Monday, Dec. 29, 1952

The Latest1, Thing

For weeks the fur trade had buzzed with talk about the latest thing in mink. "White wonder of the world," said the ads, "white as purest snow." From the Mutation Mink Breeders Association came a batch of engraved cards, with a golden crown as a crest, announcing the arrival of "this superb new fur." In Manhattan last week, at the first fur auction of the new season, it was obvious that "Jasmine," a new white fur, was indeed the new queen of the minks. It sold as high as $155 a pelt, then settled down to around $70 v. about $20 for darker, standard pelts.

If Jasmine was queen of the minks, mink was still king of the furs. In swank shops across the nation, fur departments were jammed with last-minute Christmas shoppers. Some bought bleached otter; others snapped up dyed beaver, nutria or sable. But for most, the goal was a mink. Mink outsells all other furs (world production is about 3,250,000 pelts a year), accounts for an estimated 65% of the dollar volume in the fur business.

$50 a Night. Though some retail prices last week were down a little from last year (about $300 on a $5,000 coat), Utah's Mink Rancher David W. Henderson, president of the National Board of Fur Farm Organizations, thought the market was off to a good start. One fillip came from an unexpected source. Said Henderson, whose beady-eyed little Topaze breeders (see cut) are worth up to $600 apiece: "If anything, the Washington mink scandals helped the market by bringing the idea of mink coats more & more before the public." In Chicago,, the Miller Fur Co. was doing a booming business renting out mink coats at $50 a night. Said a harried salesman in Manhattan's Bergdorf Goodman: "You'd think we were giving the stuff away, the way people are flocking in."

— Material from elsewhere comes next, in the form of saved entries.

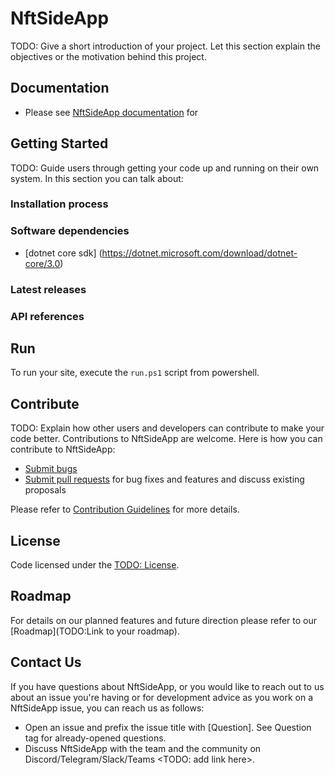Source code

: # NftSideApp
TODO: Give a short introduction of your project. Let this section explain the objectives or the motivation behind this project.

## Documentation
* Please see [NftSideApp documentation](https://todo/your-docs) for

## Getting Started
TODO: Guide users through getting your code up and running on their own system. In this section you can talk about:
### Installation process

### Software dependencies

* [dotnet core sdk] (https://dotnet.microsoft.com/download/dotnet-core/3.0)

### Latest releases

### API references


## Run

To run your site, execute the `run.ps1` script from powershell.

## Contribute

TODO: Explain how other users and developers can contribute to make your code better.
Contributions to NftSideApp are welcome.  Here is how you can contribute to NftSideApp:

* [Submit bugs](https://todo/your-repo/issues)
* [Submit pull requests](https://todo/your-repo/pulls) for bug fixes and features and discuss existing proposals

Please refer to [Contribution Guidelines](CONTRIBUTING.md) for more details.

## License

Code licensed under the [TODO: License](Link).

## Roadmap

For details on our planned features and future direction please refer to our [Roadmap](TODO:Link to your roadmap).

## Contact Us

If you have questions about NftSideApp, or you would like to reach out to us about an issue you're having or for development advice as you work on a NftSideApp issue, you can reach us as follows:

* Open an issue and prefix the issue title with [Question]. See Question tag for already-opened questions.
* Discuss NftSideApp with the team and the community on Discord/Telegram/Slack/Teams <TODO: add link here>.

But for all the good news from auction rooms and retail stores, minkmen have had their troubles. With feed prices high and markets erratic, more than 2,000 ranchers (U.S. total: 6,500) went out of business in the past year. With coat manufacturers, a big complaint is the 20% luxury tax, which puts prices just out of reach of a big market.

Pelts & Problems. The biggest headache in the industry is self-induced: the constant scramble for new mutations among the ranchers and their minks. Time was when a woman would go into a shop and simply ask for mink; now she asks for such varieties as Black Diamond, Topaze (a golden brown) or Royal Pastel (a honey beige). As each new mutation hits the market, as in the case of white Jasmine last week, it is ballyhooed throughout the trade. Result: within a year it is more plentiful, and prices skid.

Silverblu mink, the first commercially successful mutation, brought as much as $260 a pelt ten years ago. Now it is down to about $30. Sapphire, new two years ago, sold for as much as $110 when it first hit the market. Now, with production up from 30,000 to some 200,000 pelts in 1952, it averages about $42.

Hazards of Fashion. Aside from the hazards of such fads (rebelling designers have threatened to plug such furs as sable and chinchilla), the wild scramble for mutations has confused the public. The real value in a mink coat is the quality of the fur itself and the long hours of skilled workmanship required to make a coat. With the new Jasmine mutation, for example, Manhattan's Bergdorf Goodman might pay $4,950 for the skins, $1,800 for the labor.* Rent and other overhead expenses would bring the cost of the coat to $7,300, and Bergdorf's would sell it for $12,000 plus tax.

But most mink-hunting women have little idea of how or where the coats come from. At a mink ranch not long ago, a woman visitor asked: "How many times a year do you pelt the animals?" Answered the scornful rancher, deadpan: "Well, we used to pelt twice a year, but it was hard on the minks, so we cut it down to once."

-A full-length mink coat takes up to 80 carefully matched and graded pelts. Each skin is sliced diagonally into dozens of strips, less than a quarter of an inch wide. Then the strips are sewn back together to form a two-inch-wide piece of fur equal to the length of the coat. These long swatches of fur, in turn, are sewn together to make the coat.